# 1969 14' build thread



## John K (Dec 19, 2016)

Hi all, I've read a lot of posts here trying to learn as much as I could about rebuilding a boat. So now I'm giving it a go. My boat is a 1969 14 foot fiberglass hull. The registration says the manufacturer is "FLZ". Anybody have any info on it? 

I just built the cradle for it to sit on yesterday and today started grinding on it. I'm hoping to have the template for my transom done today and start the coring tomorrow. I got a 1/2 in sheet of coosa and plan to double it up.


----------



## yobata (Jul 14, 2015)

FLZ = Florida Home-Made Boat title. Looks to be one of the Johnsen /Mitchel style boats. Good luck!


----------



## John K (Dec 19, 2016)

Got my fiberglass station set up today, and almost have the coosa ready to be laminated to the old outside skin. 

Should I put down a fresh layer of glass on the inside of the old skin before laminating in the coosa, or just use thickened epoxy?


----------



## CodyW (Jan 26, 2016)

John K said:


> Got my fiberglass station set up today, and almost have the coosa ready to be laminated to the old outside skin.
> 
> Should I put down a fresh layer of glass on the inside of the old skin before laminating in the coosa, or just use thickened epoxy?


You should be fine as far as skin if you didn't grind off to much. I would do the thicken epoxy and clamp the coosa board to the boat to get that nice tight fit.


----------



## John K (Dec 19, 2016)

10-4 on the skin. Here it is all ground back and ready to go.


----------



## John K (Dec 19, 2016)

Well the coosa is in! Hopefully I didn't mess it up too bad. Had a lot of squeeze out from everywhere so I think it's in there pretty tight.


----------



## CodyW (Jan 26, 2016)

John K said:


> Well the coosa is in! Hopefully I didn't mess it up too bad. Had a lot of squeeze out from everywhere so I think it's in there pretty tight.


Excellent, just how I did mine and it turned out solid.


----------



## FishermanSailor (Jul 24, 2016)

Looking good. Hopefully, I get started on my build this spring.


----------



## John K (Dec 19, 2016)

Between holidays, being sick and having to replace the steering system and cables in my other boat I haven't made any progress on this build in a while. But today I did fillet the transom and hope to glass it tomorrow. After that I'll be cutting out the rest of the seats and prepping to add the floor and bow/stern decks.


----------



## John K (Dec 19, 2016)

I finally did a little more work on this project now that I have the house to myself. I think I did the layup schedule wrong or at least different than most, but oh well. I put one layer of 6" 1708 tape around the top bottom and sides of the transom and then a layer of 1708 on the whole thing. Tomorrow I'll do another layer and call it done.


----------



## John K (Dec 19, 2016)

After a very extended break from getting anything done on the boat, I have finally got back at it and finished the transom. It was just a hair too thin for the 15hp tohatsu to clamp tightly onto so I added a pad with some extra coosa I had and glassed it on. Now all is well. 

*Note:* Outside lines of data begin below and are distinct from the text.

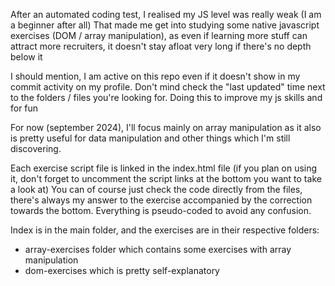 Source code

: After an automated coding test, I realised my JS level was really weak (I am a beginner after all)
That made me get into studying some native javascript exercises (DOM / array manipulation), as even if learning more stuff can attract more recruiters, it doesn't stay afloat very long if there's no depth below it

I should mention, I am active on this repo even if it doesn't show in my commit activity on my profile. Don't mind check the "last updated" time next to the folders / files you're looking for.
Doing this to improve my js skills and for fun

For now (september 2024), I'll focus mainly on array manipulation as it also is pretty useful for data manipulation and other things which I'm still discovering.

Each exercise script file is linked in the index.html file (if you plan on using it, don't forget to uncomment the script links at the bottom you want to take a look at)
You can of course just check the code directly from the files, there's always my answer to the exercise accompanied by the correction towards the bottom. Everything is pseudo-coded to avoid any confusion.

Index is in the main folder, and the exercises are in their respective folders:
- array-exercises folder which contains some exercises with array manipulation
- dom-exercises which is pretty self-explanatory
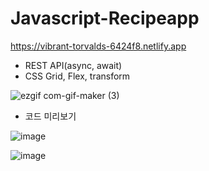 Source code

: # Javascript-Recipeapp
https://vibrant-torvalds-6424f8.netlify.app

- REST API(async, await) 
- CSS Grid, Flex, transform


![ezgif com-gif-maker (3)](https://user-images.githubusercontent.com/82692118/125236888-ba0f7a80-e31f-11eb-9a63-ca0abd0c08bc.gif)


- 코드 미리보기


![image](https://user-images.githubusercontent.com/82692118/125247886-648e9a00-e32e-11eb-8ec9-157d6cd7d4d2.png)

![image](https://user-images.githubusercontent.com/82692118/125247982-812ad200-e32e-11eb-89f9-17fdc0ff8660.png)
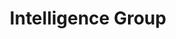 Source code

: ---
title: Intelligence Group
layout: docs  # Do not modify.

# Optional header image (relative to `static/img/` folder).
header:
  caption: ""
  image: ""
--- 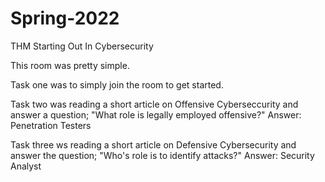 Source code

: # Spring-2022
THM Starting Out In Cybersecurity

This room was pretty simple.

Task one was to simply join the room to get started.

Task two was reading a short article on Offensive Cyberseccurity and answer a question; "What role is legally employed offensive?"
 Answer: Penetration Testers
 
Task three ws reading a short article on Defensive Cybersecurity and answer the question; "Who's role is to identify attacks?"
 Answer: Security Analyst 
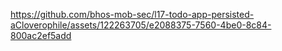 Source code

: 
https://github.com/bhos-mob-sec/l17-todo-app-persisted-aCloverophile/assets/122263705/e2088375-7560-4be0-8c84-800ac2ef5add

I liked the small bilge area that Yabota did on his build so I coppied it. I’ve got the outside of the bilge well fully glassed. Now I just have to do the inside. 

I’ve also started making some of the small bulkheads that will help support the floor. The underside of the floor will be fully foamed. Just ordered the 3lb density kit this morning.


----------



## Angel Sanchez-Figueras (Sep 28, 2017)

John,

I'm taking notes. I'm about to start a very similar layout (Sears Gamefisher) that has a similar arrangement of transverse seat coffins (hull is fiberglass-polyethylene hybrid...weird). I am new to Coosa board and other foam core hybrids. I have multiple questions: 

You used Coosa for the transom; what did you use for the small ribs to support the floor? 
Are those mock up patterns that you will reproduce in Coosa Board? 
I notice no longitudinal members in the hull to help support the floor. Is this intentional seeing you are going to pour expandable foam in the open spaces. 
Also, is the floor going to be Coosa as well? 
Who's epoxy are you using? 
Do you have a reasonable source for the resin, board, cloth, safety stuff like Tyvex ?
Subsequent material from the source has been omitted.